What is required:
Output every line of the material exactly.

-------- Given entries --------

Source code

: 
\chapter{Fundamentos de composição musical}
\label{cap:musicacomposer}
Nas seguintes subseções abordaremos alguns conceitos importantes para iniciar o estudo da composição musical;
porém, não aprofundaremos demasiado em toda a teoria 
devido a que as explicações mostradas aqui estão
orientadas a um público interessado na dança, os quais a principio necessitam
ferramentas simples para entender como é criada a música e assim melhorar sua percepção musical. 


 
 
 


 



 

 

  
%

--------

Output for this exercise:
Source code

: 
\chapter{Fundamentos de composição musical}
\label{cap:musicacomposer}
Nas seguintes subseções abordaremos alguns conceitos importantes para iniciar o estudo da composição musical;
porém, não aprofundaremos demasiado em toda a teoria 
devido a que as explicações mostradas aqui estão
orientadas a um público interessado na dança, os quais a principio necessitam
ferramentas simples para entender como é criada a música e assim melhorar sua percepção musical. 


 
 
 


 



 

 

  
%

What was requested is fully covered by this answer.